▶ **Exercise prompt**
Lines with "scripts" in the entries below: count them and reply with the number alone.
....
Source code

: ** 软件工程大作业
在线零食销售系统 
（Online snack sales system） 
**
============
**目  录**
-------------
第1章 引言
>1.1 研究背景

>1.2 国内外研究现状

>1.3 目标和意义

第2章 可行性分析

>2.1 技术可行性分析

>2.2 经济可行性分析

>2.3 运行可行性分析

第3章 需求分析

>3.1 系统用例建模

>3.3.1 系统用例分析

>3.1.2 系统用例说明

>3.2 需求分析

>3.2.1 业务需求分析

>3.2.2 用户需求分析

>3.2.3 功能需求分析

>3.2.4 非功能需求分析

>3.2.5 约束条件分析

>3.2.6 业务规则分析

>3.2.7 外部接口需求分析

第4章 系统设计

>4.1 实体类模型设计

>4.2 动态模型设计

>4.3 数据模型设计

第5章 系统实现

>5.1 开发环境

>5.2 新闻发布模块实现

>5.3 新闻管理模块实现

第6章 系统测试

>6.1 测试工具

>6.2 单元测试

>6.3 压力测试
....
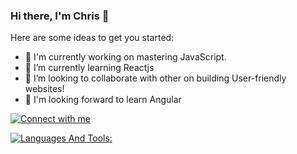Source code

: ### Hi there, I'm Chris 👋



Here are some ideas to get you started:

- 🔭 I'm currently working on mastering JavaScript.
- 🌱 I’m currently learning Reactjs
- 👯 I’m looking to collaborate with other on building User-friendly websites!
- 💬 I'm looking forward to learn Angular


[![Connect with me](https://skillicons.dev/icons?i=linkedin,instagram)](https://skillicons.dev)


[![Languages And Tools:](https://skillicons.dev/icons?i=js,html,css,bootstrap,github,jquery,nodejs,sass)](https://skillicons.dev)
....
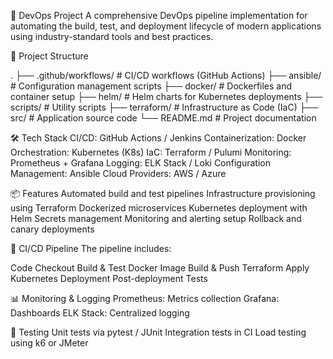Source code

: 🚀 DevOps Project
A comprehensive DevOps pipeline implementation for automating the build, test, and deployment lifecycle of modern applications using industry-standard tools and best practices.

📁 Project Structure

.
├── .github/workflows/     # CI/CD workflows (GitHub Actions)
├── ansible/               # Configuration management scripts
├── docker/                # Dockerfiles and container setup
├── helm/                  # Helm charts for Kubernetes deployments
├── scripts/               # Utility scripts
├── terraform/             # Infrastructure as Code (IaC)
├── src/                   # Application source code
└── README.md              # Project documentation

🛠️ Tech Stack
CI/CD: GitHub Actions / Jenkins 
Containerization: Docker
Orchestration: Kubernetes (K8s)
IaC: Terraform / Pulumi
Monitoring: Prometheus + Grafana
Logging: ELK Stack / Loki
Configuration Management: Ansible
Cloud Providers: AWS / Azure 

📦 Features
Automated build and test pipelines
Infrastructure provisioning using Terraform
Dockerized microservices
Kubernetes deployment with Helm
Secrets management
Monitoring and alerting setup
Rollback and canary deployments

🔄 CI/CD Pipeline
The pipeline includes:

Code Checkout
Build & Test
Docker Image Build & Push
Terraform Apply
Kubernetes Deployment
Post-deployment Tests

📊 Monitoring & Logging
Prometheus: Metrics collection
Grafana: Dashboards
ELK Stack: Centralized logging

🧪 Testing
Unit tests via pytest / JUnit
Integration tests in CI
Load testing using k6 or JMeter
....
▶ **Result below**
2